Gas price highest in 2 years

Chevron fire contributes to sudden jump

The Cincinnati Enquirer

        Brace for sticker shock at the gas pump if you're traveling this weekend.

        Prices are at their highest level in two years, according to the Lundberg Survey, which analyzes prices at 10,000 gas stations nationwide.

        Locally, prices shot up dramatically — and virtually overnight. Mike Kunnen, president of the Greater Cincinnati Gasoline Dealers Association, said the average price of an unleaded gallon of gas jumped 15 cents, from $1.12 a gallon at mid-week to $1.27 a gallon Friday.

        In February, a gallon of gas cost 92 cents.

        Denise Shell of Sharonville noticed the big price increase late Thursday, when she stopped to pick up lottery tickets and fill her Dodge Shadow.

        “It's like, "Whoa! You've got to be kidding.' Our little car took almost $20,” she said. “Isn't it disgusting?”

        A fire Tuesday at a Chevron oil storage terminal in Texas is partially to blame for the price increases, analysts say. The fire forced Chevron to stop the flow of crude oil into its pipelines in Wortham, Texas, said spokeswoman Mickey Driver.

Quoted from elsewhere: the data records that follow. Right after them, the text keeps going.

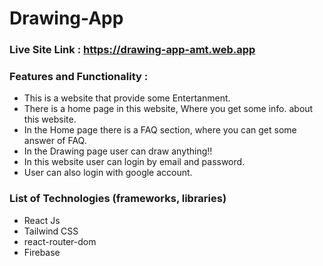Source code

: # Drawing-App #

### Live Site Link : https://drawing-app-amt.web.app ###

### Features and Functionality : ###

* This is a website that provide some Entertanment.
* There is a home page in this website, Where you get some info. about this website.
* In the Home page there is a FAQ section, where you can get some answer of FAQ.
* In the Drawing page user can draw anything!!
* In this website user can login by email and password.
* User can also login with google account.

### List of Technologies (frameworks, libraries) ###

* React Js
* Tailwind CSS
* react-router-dom
* Firebase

        Clark Refining and Marketing Inc. uses that pipeline to receive about 70 percent of the oil it converts to gasoline at its Lima, Ohio, refinery. The gas is marketed to wholesalers, who sell it throughout the Midwest.

        The refinery is taking in crude oil from another supplier and is tapping into its reserves. It will take the company two tofour weeks to get the pipeline up and running, said Suzanne Miller, a Clark spokeswoman.

        No one is predicting an end to the escalating prices. Now is the height of the summer driving season, experts said. It's also a time when inventories are at their lowest levels.

        “Lower refinery production means less gas, which means higher prices,” said Tim Evans, an energy analyst with Pegasus Econometric Group in New York City.

        It's those higher prices that are squeezing consumers.

        “Believe me, when you retire, you've got to budget. It does take away from your traveling when they pull this,” said Fairfield resident Merle Bates, filling up at the Thornton's station on Princeton-Glendale Road in Butler County's Union Township.

        Phil Freihofer, 27, of Crescent Springs, works for a builder and says his trips from one subdivision to another cause him to fill up about every two days.

        “It adds up quickly,” he said. “Twenty cents makes a difference. (But) there's not a whole lot I can do about it.”

        Ms. Shell and her family plan to travel to Tennessee in a couple of weeks. She's keeping a close eye on gas prices.

        “Especially with it being vacation time now, it kind of puts a damper on things,” she said. “I just hope they're down by then.”

        Reporters Kristina Goetz and Rachel Melcer contributed.